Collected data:
**********

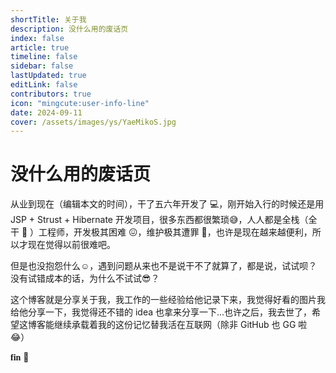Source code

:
 ```yaml
---
shortTitle: 关于我
description: 没什么用的废话页
index: false
article: true
timeline: false
sidebar: false
lastUpdated: true
editLink: false
contributors: true
icon: "mingcute:user-info-line"
date: 2024-09-11
cover: /assets/images/ys/YaeMikoS.jpg
---
```


# 没什么用的废话页

<VPBanner
  title="Mango Crisp"
  content="Know why,so you can know how. <br><br> <span style='font-family: Confession, YouYuan;font-weight: 800;'>混迹多年的互联网，如您所见的二次元，知识音乐 ACG，CV 得一手好代码。</span>"
  logo="/assets/images/avatar.jpg"
  :actions='[
    {
      text: "访问",
      link:"https://github.com/mangocrisp",
    },
    {
      text: "仓库",
      link: "https://github.com/mangocrisp/mangocrisp.github.io",
      type: "default",
    },
  ]'
/>

从业到现在（编辑本文的时间），干了五六年开发了 :computer:，刚开始入行的时候还是用 JSP + Strust + Hibernate 开发项目，很多东西都很繁琐:sweat_smile:，人人都是全栈（全干 :clown_face: ）工程师，开发极其困难 :confounded:，维护极其遭罪 :triumph:，也许是现在越来越便利，所以才现在觉得以前很难吧。

但是也没抱怨什么:relaxed:，遇到问题从来也不是说干不了就算了，都是说，试试呗？没有试错成本的话，为什么不试试:sunglasses:？

这个博客就是分享关于我，我工作的一些经验给他记录下来，我觉得好看的图片我给他分享一下，我觉得还不错的 idea 也拿来分享一下...也许之后，我去世了，希望这博客能继续承载着我的这份记忆替我活在互联网（除非 GitHub 也 GG 啦 :joy:）

<span style="font-family: Confession, YouYuan;font-weight: 800;">fin</span> :tada:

**********

DIRECTIONS =
Write out each line above containing "https".

PROBLEM SOLUTION =
      link:"https://github.com/mangocrisp",
      link: "https://github.com/mangocrisp/mangocrisp.github.io",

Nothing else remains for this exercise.